#### Your task:
Using the records provided below, locate and copy each line that contains the word "Streams".

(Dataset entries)
^^^^

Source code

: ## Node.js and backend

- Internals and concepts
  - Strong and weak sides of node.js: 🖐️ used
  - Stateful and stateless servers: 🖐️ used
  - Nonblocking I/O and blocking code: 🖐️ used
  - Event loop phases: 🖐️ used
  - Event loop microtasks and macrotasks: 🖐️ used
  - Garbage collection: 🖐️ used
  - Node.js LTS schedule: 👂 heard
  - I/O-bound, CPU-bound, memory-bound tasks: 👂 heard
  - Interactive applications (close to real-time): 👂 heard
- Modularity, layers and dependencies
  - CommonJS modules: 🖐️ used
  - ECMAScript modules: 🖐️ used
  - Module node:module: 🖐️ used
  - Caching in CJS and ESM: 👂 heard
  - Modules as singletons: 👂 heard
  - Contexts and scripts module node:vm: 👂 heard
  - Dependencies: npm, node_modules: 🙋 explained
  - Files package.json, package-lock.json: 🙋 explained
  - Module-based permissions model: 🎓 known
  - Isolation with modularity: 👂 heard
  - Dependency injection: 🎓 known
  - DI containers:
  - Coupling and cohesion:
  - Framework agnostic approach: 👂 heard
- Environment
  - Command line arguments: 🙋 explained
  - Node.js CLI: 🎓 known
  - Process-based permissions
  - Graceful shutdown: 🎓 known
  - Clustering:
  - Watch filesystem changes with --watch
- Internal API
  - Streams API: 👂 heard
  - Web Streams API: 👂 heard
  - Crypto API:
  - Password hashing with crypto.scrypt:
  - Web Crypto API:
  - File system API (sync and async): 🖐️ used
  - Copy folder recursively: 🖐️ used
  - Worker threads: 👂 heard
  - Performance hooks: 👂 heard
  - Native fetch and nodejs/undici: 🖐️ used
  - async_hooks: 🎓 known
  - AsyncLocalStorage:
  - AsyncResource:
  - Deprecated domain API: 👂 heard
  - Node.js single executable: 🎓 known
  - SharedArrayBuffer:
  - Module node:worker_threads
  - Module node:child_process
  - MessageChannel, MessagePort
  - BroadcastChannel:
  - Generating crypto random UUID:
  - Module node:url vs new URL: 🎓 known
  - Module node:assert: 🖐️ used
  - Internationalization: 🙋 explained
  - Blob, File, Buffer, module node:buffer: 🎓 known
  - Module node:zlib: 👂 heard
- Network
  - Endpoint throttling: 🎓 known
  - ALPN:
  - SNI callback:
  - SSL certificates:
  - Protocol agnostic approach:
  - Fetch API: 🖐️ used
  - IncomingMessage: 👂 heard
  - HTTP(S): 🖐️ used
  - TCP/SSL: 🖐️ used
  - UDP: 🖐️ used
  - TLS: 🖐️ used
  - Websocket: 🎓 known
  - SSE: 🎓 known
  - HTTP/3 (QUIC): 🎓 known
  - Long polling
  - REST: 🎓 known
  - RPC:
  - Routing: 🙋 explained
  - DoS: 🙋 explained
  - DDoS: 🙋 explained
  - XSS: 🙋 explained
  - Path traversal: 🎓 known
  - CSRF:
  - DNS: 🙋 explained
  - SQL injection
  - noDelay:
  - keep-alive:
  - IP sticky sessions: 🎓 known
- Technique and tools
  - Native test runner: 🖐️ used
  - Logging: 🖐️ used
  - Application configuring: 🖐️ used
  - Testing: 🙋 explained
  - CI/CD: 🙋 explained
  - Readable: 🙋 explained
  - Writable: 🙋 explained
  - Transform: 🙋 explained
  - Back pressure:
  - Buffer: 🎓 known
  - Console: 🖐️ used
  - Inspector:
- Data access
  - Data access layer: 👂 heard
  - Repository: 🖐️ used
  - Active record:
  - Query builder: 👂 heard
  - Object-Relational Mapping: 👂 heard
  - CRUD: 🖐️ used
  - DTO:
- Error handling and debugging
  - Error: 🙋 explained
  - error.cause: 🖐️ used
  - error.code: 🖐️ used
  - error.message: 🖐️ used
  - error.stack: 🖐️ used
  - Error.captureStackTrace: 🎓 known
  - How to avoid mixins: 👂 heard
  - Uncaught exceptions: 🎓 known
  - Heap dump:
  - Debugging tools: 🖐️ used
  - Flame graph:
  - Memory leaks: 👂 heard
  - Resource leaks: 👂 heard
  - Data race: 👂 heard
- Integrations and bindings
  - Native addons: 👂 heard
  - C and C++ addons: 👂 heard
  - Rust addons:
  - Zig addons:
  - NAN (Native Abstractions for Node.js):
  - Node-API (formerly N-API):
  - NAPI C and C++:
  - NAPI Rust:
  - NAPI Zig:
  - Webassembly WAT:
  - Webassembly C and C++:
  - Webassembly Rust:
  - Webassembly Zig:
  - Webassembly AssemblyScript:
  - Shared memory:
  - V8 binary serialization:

^^^^

#### Response area:
  - Streams API: 👂 heard
  - Web Streams API: 👂 heard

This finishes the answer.